Saved by The Bookie.

by JohnofGwent

I don't know whether to laugh at the depths to which the people who run our gambling dens will go to keep their customers, or cry at the degree to which people are left to die and rot in their own homes by uncaring neighbours.

So I'll just tell the story and let you make your own mind up.

Over lunch I picked up a copy of the South Wales Argus to see how desperate our local politicians had got at chivvying up support - or failing to do so. But the story on page four is what I wish to talk about. It concerns an elderly gentlemen, a regular caller at the Ladbrokes Betting Shop in Cambrian Road Newport, and a teenage staff member not yet so jaded as to view the punters as the meal ticket they actually are.

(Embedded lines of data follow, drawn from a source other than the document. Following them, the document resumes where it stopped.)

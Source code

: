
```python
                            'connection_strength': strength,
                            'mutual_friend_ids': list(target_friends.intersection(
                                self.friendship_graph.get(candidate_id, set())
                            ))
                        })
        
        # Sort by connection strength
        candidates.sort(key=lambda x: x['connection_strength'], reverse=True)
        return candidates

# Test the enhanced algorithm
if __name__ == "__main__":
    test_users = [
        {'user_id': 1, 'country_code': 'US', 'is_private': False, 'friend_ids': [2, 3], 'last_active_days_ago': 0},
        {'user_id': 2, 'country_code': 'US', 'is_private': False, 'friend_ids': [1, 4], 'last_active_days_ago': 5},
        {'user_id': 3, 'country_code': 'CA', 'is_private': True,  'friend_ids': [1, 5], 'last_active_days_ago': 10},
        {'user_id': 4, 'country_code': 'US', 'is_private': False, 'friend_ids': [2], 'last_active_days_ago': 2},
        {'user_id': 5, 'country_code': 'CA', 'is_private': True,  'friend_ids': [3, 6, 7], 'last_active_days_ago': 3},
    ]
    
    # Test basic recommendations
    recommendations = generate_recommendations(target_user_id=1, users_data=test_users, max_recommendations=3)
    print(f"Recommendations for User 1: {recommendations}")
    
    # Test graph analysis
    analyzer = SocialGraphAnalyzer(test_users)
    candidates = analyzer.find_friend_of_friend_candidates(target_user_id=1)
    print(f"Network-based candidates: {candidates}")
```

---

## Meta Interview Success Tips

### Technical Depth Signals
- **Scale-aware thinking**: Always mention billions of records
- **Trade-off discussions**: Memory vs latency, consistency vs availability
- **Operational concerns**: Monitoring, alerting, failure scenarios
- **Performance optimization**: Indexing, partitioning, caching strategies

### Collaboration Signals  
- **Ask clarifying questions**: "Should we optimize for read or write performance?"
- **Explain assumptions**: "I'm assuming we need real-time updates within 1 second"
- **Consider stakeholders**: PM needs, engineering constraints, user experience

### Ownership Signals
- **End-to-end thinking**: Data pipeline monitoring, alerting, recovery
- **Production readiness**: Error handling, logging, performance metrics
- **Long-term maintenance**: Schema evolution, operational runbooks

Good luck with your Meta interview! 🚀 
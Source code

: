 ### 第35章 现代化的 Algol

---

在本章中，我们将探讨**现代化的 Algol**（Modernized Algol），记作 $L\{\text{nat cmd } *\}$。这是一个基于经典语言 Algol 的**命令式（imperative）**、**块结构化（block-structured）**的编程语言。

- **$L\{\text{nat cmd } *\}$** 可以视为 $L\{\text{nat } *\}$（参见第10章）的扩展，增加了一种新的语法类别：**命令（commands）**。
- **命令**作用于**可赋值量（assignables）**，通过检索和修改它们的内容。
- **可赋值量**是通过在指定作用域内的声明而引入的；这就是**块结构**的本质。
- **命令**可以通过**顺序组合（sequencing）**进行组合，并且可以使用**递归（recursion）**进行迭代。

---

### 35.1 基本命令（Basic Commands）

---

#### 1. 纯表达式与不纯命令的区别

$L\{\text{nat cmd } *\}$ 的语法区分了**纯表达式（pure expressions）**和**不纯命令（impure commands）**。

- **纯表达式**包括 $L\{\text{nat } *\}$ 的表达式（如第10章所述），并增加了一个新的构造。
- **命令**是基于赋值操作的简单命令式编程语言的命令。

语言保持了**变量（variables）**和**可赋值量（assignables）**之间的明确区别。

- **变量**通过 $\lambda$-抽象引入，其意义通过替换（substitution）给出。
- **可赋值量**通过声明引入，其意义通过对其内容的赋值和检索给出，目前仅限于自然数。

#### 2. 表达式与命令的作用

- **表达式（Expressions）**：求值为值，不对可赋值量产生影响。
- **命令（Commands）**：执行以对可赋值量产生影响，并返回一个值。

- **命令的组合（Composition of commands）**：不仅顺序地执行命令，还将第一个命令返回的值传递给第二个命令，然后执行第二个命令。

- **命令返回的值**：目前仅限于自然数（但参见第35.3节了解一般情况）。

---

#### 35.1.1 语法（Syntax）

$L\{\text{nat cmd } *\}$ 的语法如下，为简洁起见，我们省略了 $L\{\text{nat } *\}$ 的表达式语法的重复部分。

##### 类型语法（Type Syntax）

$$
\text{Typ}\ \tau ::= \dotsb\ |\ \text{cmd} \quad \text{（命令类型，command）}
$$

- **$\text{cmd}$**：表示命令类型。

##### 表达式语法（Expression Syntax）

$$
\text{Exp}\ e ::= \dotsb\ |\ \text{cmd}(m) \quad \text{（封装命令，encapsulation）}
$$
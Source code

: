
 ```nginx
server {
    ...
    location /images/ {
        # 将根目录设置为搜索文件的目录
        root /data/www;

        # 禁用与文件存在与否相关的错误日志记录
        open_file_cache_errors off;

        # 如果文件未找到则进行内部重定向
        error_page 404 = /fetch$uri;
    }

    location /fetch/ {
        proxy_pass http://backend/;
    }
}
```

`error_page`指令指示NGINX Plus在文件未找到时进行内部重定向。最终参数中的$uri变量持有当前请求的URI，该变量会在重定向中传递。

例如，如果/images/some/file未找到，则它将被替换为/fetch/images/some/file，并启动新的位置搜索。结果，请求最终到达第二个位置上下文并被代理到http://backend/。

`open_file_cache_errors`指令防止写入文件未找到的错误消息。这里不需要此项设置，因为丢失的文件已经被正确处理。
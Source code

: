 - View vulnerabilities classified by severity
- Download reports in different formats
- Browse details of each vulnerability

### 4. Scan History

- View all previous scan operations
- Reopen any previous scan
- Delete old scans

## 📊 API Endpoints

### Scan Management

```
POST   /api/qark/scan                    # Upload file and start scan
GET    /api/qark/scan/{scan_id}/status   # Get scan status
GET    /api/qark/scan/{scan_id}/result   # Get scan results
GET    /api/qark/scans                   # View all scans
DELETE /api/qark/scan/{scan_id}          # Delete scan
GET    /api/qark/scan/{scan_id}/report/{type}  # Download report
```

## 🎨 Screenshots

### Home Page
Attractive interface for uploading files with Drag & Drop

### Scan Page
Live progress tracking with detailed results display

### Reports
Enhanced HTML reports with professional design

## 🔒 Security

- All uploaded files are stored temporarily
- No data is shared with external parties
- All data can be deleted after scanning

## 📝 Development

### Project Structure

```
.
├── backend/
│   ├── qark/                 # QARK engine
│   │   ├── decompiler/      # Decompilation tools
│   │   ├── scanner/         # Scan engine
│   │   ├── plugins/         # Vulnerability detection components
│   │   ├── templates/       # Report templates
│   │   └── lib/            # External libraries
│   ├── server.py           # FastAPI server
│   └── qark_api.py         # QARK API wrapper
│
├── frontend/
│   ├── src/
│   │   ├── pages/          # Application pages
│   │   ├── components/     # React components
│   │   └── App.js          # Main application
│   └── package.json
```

The elderly chap had not been seen for a week despite being a regular daily customer who from the tale in the paper seemed to be a regular for the opportunity for company that it gave rather than to make a killing. In the end the teenager became so concerned he used the details held by the branch to find the guy's home address, went round there and through the window found him lying face down on the floor covered in blood.

Amazingly this kid's 999 call drew a swift response from the local plod (he doesn't live round my bit of Newport then) and to the surprise of the officers who broke into the house they found not the corpse they were expecting but a bloke still clinging to life. It seems the headache and numbness he had told this teenager about on his last visit to the betting shop was the start of a stroke that left him helpless on the floor of his house for six days.

A lucky man indeed.

But what a country we live in when the only person who cares about you is the bloke you lose money to every day.

And he must have been a big loser. I was called out to look at the software that works all the tills in ladbrokes nationwide after a disaster was found just before the last world cup, I know how bookmakers "rate" their customers in terms of howmuch they lose or win, and I know if he was a persistent winner he would not have been missed, by official decree.